OpenCV Optical Flow Algorithm for Object Tracking
One of the problems with the Meanshift Algorithm was that the region of interest always stayed at the same size when the object came closer to the camera or moved farther away. The region needs to adapt it's size with size and rotation of the target. This was remedied by the CAMShift Algorithm.
Optical flow is the pattern of apparent motion of image objects between two consecutive frames caused by the movement of object or camera. It is 2D vector field where each vector is a displacement vector showing the movement of points from first frame to second.
Optical Flow (Sparse)
Optical flow is the pattern of apparent motion of image objects between two consecutive frames caused by the movement of object or camera. It is 2D vector field where each vector is a displacement vector showing the movement of points from first frame to second.
Get your Video
Get your video file input:
cap = cv2.VideoCapture('resources/group_of_people_02.mp4')
# get first video frame
ok, frame = cap.read()
Auto Select Object to Track
I want to use the Shi-Tomasi Corner Detector which is used by the OpenCV Good Features to Track
function to detect the corner points of an object. As usual, image should be a grayscale image. Then you specify number of corners you want to find. Then you specify the quality level, which is a value between 0-1, which denotes the minimum quality of corner below which everyone is rejected. Then we provide the minimum euclidean distance between corners detected:
# generate initial corners of detected object
# set limit, minimum distance in pixels and quality of object corner to be tracked
parameters_shitomasi = dict(maxCorners=100, qualityLevel=0.3, minDistance=7)
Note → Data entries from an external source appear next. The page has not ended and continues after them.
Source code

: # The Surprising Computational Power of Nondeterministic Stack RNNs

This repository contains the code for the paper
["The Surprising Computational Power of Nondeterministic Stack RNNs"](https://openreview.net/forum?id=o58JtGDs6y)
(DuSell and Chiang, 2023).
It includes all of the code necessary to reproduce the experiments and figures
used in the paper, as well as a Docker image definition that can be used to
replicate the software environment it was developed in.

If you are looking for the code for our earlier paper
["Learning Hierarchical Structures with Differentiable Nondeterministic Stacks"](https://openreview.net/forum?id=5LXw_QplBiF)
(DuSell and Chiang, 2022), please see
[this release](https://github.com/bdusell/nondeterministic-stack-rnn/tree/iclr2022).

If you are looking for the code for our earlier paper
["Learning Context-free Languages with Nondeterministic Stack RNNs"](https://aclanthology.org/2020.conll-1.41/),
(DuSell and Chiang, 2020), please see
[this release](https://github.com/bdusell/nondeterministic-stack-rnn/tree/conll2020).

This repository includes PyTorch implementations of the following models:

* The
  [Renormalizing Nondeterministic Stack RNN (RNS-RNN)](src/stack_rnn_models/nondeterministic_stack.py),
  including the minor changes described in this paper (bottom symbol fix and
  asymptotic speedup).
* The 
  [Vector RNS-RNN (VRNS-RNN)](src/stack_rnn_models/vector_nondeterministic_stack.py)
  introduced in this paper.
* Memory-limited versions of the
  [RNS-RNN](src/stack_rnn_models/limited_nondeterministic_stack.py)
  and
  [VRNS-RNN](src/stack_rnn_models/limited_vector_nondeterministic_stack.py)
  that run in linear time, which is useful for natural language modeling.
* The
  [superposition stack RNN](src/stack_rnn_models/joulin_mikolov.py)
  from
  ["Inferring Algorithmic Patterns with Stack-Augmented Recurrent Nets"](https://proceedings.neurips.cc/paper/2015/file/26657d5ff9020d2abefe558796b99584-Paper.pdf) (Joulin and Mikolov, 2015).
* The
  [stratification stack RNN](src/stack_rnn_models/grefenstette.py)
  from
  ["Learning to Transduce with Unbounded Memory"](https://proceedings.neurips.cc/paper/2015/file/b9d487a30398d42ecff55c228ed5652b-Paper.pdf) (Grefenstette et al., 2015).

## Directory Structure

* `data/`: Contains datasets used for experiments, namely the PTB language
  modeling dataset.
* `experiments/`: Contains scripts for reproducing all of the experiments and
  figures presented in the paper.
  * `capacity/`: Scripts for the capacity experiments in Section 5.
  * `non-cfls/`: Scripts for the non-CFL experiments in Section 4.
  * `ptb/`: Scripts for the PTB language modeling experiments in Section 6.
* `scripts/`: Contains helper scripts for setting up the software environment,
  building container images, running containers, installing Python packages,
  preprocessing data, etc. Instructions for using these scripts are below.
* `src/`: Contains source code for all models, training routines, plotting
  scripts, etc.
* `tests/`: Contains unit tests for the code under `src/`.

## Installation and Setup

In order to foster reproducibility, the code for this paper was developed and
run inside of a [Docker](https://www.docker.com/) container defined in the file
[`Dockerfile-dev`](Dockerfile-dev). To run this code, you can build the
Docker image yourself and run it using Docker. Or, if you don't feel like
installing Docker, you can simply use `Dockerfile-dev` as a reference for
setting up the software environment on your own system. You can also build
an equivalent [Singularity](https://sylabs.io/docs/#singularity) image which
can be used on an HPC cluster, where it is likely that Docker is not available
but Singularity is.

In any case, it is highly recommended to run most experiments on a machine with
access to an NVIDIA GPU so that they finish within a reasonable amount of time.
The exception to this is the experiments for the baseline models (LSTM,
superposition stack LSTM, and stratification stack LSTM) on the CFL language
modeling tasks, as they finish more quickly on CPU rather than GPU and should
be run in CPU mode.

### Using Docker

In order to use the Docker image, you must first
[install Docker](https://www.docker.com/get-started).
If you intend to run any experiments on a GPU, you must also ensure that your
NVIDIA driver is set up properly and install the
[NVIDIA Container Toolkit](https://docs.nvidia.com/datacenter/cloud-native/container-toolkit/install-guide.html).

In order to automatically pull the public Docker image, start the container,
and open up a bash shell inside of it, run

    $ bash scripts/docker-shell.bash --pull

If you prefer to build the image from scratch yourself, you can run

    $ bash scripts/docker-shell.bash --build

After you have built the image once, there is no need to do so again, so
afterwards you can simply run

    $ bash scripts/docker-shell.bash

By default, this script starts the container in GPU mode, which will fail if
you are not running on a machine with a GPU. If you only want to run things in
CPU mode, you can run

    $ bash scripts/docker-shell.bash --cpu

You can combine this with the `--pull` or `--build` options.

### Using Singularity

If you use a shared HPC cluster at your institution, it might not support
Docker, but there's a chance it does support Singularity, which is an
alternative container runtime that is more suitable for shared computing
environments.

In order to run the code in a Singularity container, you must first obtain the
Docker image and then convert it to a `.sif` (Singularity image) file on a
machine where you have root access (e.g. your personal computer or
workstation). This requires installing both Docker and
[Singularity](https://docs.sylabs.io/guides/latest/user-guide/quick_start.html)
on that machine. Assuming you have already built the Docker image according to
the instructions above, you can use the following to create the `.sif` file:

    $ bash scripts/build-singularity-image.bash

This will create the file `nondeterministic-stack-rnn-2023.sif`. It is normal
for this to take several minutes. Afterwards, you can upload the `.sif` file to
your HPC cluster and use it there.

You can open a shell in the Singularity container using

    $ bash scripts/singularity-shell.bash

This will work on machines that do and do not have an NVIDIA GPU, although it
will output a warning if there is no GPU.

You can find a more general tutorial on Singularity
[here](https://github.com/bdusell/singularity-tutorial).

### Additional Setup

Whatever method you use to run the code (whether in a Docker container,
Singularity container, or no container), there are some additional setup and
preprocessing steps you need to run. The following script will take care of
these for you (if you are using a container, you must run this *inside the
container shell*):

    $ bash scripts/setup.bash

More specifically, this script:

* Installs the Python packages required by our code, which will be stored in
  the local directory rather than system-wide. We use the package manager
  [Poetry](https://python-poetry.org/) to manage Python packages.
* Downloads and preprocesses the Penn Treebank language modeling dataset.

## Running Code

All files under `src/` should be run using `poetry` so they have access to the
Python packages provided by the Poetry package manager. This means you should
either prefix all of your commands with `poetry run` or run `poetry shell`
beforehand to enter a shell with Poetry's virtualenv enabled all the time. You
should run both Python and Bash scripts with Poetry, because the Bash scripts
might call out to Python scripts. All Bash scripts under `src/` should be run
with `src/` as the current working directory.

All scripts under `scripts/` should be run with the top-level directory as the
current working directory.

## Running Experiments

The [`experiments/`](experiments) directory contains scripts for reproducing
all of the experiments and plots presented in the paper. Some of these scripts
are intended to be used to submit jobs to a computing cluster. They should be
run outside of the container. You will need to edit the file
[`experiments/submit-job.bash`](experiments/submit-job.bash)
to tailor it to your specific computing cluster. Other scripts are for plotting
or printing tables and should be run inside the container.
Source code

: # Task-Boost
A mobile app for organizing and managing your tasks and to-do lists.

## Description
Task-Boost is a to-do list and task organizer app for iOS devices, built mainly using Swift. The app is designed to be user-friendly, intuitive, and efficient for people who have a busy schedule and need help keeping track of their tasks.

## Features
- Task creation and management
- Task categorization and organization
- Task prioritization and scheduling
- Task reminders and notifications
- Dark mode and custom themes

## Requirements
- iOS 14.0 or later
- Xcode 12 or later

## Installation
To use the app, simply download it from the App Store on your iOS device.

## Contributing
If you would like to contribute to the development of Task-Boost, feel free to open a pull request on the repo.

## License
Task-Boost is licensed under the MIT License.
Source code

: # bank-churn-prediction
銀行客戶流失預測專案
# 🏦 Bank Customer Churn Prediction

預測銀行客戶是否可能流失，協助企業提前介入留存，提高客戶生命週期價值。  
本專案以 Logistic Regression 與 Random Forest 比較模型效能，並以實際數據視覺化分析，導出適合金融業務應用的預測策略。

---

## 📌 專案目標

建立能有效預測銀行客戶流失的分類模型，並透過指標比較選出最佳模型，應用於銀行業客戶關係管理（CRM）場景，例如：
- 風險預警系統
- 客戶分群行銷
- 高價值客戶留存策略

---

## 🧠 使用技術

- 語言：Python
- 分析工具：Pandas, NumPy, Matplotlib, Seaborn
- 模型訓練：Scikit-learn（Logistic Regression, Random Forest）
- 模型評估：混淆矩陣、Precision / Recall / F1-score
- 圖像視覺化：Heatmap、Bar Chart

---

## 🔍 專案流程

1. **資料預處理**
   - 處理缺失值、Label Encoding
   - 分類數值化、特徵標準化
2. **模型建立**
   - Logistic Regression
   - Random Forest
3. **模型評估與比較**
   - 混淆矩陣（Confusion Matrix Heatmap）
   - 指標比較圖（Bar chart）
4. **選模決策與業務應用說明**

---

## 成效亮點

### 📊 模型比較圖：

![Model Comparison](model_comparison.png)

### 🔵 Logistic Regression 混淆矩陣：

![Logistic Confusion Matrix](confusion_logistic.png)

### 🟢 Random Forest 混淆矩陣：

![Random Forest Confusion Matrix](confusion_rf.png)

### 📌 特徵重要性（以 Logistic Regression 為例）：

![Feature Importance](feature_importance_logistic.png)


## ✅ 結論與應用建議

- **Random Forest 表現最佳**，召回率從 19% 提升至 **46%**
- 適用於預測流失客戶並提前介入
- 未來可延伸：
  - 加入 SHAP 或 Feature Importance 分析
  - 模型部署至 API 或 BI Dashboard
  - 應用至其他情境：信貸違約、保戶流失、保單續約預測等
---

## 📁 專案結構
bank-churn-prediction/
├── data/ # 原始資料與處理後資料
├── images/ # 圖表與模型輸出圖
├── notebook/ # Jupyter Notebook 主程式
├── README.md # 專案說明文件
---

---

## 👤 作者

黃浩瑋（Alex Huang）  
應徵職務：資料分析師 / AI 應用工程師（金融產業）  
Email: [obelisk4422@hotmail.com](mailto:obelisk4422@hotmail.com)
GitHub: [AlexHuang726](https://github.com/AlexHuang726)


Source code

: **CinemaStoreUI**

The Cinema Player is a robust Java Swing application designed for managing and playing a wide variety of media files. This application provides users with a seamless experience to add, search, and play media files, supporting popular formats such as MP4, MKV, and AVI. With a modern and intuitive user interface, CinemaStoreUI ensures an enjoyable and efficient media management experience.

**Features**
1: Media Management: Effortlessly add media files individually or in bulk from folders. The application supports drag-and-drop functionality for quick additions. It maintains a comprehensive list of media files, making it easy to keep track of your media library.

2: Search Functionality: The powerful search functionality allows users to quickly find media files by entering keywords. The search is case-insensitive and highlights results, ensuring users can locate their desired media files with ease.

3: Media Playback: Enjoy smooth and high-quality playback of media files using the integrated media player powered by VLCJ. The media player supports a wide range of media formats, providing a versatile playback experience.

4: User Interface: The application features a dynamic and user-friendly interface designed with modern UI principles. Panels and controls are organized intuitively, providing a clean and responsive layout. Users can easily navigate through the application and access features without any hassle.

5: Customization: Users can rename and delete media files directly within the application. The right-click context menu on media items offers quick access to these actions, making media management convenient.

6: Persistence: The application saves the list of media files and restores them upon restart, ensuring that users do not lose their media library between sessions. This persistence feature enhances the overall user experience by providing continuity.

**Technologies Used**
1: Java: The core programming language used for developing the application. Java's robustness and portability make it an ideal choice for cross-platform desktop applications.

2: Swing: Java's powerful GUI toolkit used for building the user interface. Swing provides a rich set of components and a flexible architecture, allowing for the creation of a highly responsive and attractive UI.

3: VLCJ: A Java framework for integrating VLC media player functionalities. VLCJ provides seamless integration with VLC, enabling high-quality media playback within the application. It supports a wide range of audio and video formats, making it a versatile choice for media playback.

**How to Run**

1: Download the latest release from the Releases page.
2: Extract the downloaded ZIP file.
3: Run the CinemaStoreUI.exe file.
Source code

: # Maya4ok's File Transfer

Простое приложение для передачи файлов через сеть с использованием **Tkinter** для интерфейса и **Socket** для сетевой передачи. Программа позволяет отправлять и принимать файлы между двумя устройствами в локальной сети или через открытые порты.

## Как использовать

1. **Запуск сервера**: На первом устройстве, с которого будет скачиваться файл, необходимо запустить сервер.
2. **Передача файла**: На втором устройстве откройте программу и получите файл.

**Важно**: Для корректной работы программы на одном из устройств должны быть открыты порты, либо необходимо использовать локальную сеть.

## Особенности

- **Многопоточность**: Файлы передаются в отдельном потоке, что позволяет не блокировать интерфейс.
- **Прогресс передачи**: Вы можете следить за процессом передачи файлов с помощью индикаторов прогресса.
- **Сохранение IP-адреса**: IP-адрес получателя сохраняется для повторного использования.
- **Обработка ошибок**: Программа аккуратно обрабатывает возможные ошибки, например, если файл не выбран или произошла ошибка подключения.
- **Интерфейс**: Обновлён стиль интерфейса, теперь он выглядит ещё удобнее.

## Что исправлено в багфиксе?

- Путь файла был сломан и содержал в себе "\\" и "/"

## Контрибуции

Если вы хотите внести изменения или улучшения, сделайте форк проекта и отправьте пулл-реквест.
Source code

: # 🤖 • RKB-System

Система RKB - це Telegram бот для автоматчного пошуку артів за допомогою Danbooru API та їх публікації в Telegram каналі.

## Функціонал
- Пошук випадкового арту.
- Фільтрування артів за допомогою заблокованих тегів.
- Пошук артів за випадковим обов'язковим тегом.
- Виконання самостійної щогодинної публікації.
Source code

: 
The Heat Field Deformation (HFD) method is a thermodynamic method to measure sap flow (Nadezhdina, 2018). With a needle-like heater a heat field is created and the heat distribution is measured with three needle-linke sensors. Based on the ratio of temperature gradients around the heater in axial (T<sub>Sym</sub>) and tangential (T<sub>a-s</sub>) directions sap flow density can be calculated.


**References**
With all this information, the function finds corners in the image. All corners below quality level are rejected. Then it sorts the remaining corners based on quality in the descending order. Then function takes first strongest corner, throws away all the nearby corners in the range of minimum distance and returns N strongest corners:
# convert to grayscale
frame_gray_init = cv2.cvtColor(frame, cv2.COLOR_BGR2GRAY)
# Use Shi-Tomasi to detect object corners / edges from initial frame
edges = cv2.goodFeaturesToTrack(frame_gray_init, mask = None, **parameters_shitomasi)
Now that we have the edges
- corner points - of all detected objects in the initial frame wen can start comparing consecutive frames of the video to this initial frame and edges. But one more thing - we need to create a clean sheet to draw our detection lines on and a random colour generator for those lines:
# create a black canvas the size of the initial frame
canvas = np.zeros_like(frame)
# create random colours for visualization for all 100 max corners for RGB channels
colours = np.random.randint(0, 255, (100, 3))
And now we can loop through the following video frames, comparing each one to the initial detection. The while loop uses the cv2.calcOpticalFlowPyrLK function that needs to be configured with the following parameter:
# set min size of tracked object, e.g. 15x15px
parameter_lucas_kanade = dict(winSize=(15, 15), maxLevel=2, criteria=(cv2.TERM_CRITERIA_EPS | cv2.TERM_CRITERIA_COUNT, 10, 0.03))
Parameters | Description |
---|---|
winSize | size of the search window at each pyramid level. |
maxLevel | 0-based maximal pyramid level number; if set to 0, pyramids are not used (single level), if set to 1, two levels are used, and so on; if pyramids are passed to input then algorithm will use as many levels as pyramids have but no more than maxLevel. |
criteria | parameter, specifying the termination criteria of the iterative search algorithm (after the specified maximum number of iterations criteria.maxCount or when the search window moves by less than criteria.epsilon. |
while True:
# get next frame
ok, frame = cap.read()
if not ok:
print("[INFO] end of file reached")
break
# prepare grayscale image
frame_gray = cv2.cvtColor(frame, cv2.COLOR_BGR2GRAY)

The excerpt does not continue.